Why might be the purpose of breast milk conveying these circadian signals? Quite simply, every important physiological function in our bodies – sleep–wake cycles, respiratory rate, body temperature, digestion, metabolism, hormone release, growth, detoxification, tissue repair – is controlled by circadian clocks.
It is well known that dysregulated circadian rhythms are linked with poor immune function, sleep problems, psychological disorders and other physical and mental health problems in adults.
However, as every parent of a newborn knows, babies are born without a fully operational circadian clock.

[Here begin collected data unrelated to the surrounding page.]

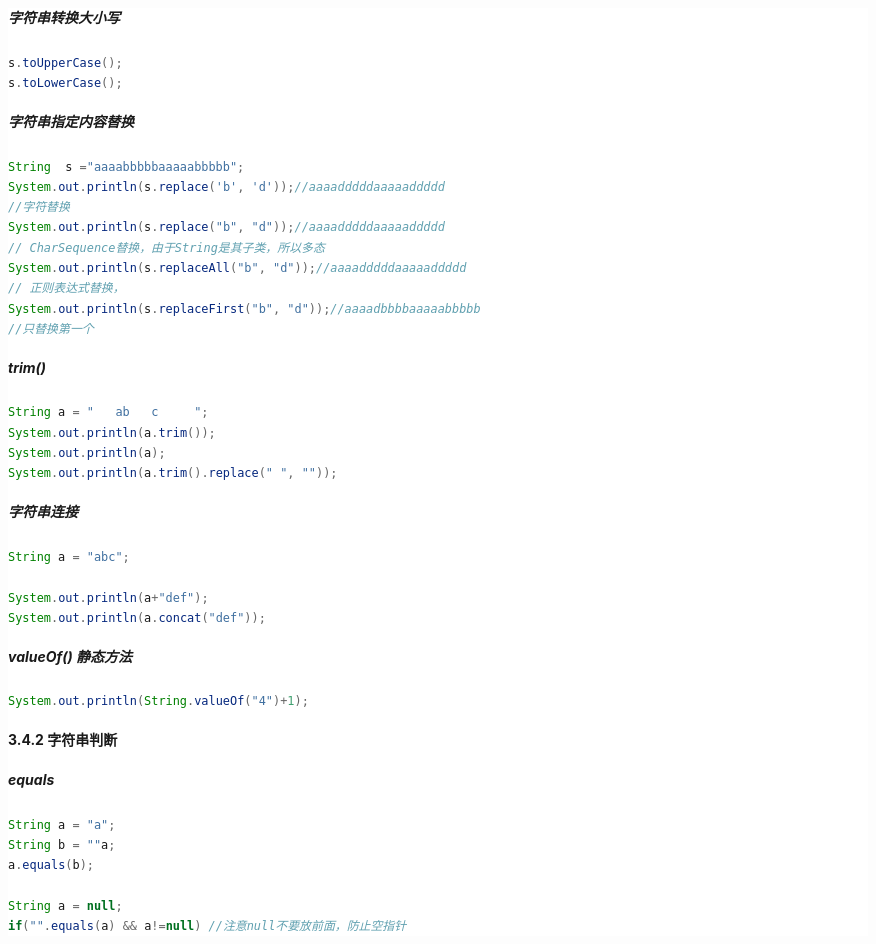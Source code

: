

##### 字符串转换大小写

```java
s.toUpperCase();
s.toLowerCase();
```



##### 字符串指定内容替换

```java
String  s ="aaaabbbbbaaaaabbbbb";
System.out.println(s.replace('b', 'd'));//aaaadddddaaaaaddddd
//字符替换
System.out.println(s.replace("b", "d"));//aaaadddddaaaaaddddd
// CharSequence替换，由于String是其子类，所以多态
System.out.println(s.replaceAll("b", "d"));//aaaadddddaaaaaddddd
// 正则表达式替换，
System.out.println(s.replaceFirst("b", "d"));//aaaadbbbbaaaaabbbbb
//只替换第一个
```



##### trim()

```java
String a = "   ab   c     ";
System.out.println(a.trim());
System.out.println(a);
System.out.println(a.trim().replace(" ", ""));
```



##### 字符串连接

```java
String a = "abc";
        
System.out.println(a+"def");
System.out.println(a.concat("def"));
```



##### valueOf() 静态方法

```java
System.out.println(String.valueOf("4")+1);
```

#### 3.4.2 字符串判断

##### equals

```java
String a = "a";
String b = ""a;
a.equals(b);

String a = null;
if("".equals(a) && a!=null) //注意null不要放前面，防止空指针
```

It may take as long as 9 months for them to develop their own internal time-keeping mechanisms, signalled by emergence of a daily circadian patterns in the key time-keeping hormone cortisol.
Hence, the daily, predictable fluctuations in hormones, nutrients and immune factors that they receive from breast milk – all of which easily cross the gut barrier and diffuse into their blood and tissues – may be crucial in entraining their circadian rhythm before they’re able to carry out this critical function on their own.
And in support of this hypothesis, breastfed infants have higher sleep efficiency and less fragmented sleep in early life compared to formula-fed infants.
The review article raises an important point: women who express their breast milk either for their own baby’s consumption, or for donation to a milk bank, should note the time of day that the milk was made to avoid mis-timed circadian signals that could potentially disrupt the baby’s body clock.
So now I have two more items to add to my already lengthy list of reasons why women should arm themselves with all the resources they need to maximise their chances of succeeding at breastfeeding.
I find that when women are given the opportunity to express and address their fears about breastfeeding, and then engaged in a discussion that deepens their respect for the miraculous process by which their bodies make nourishment that is so precisely matched to their infant’s ever-changing needs – both physical and psychological, they are far more motivated to appropriately prepare for it.
I encourage all pregnant women to join the Australian Breastfeeding Association and to start attending ABA meetings and meet their local group leader well before they give birth, so they can learn the womanly art of breastfeeding from experienced mothers, and be armed with resources to help them trouble-shoot if they hit any bumps in the breastfeeding process.
With appropriate support and guidance, the vast majority of women can breastfeed their babies exclusively for around the first 6 months and continue to breastfeed once solid foods are introduced, for at least 1 year and preferably beyond, as recommended by the World Health Organization, American Academy of Pediatrics and other heath care organisations.
Finally, my answer to the question “What formula should I feed my baby if I can’t breastfeed?” is that for those women who cannot breastfeed their babies, human breast milk from screened donors is the next best option, and infant formula is the last resort. No infant formula has been found to deliver better growth and development outcomes than any other, so the choice of formula comes down to the parents’ ethical stance, and the tolerability of the formula to the infant.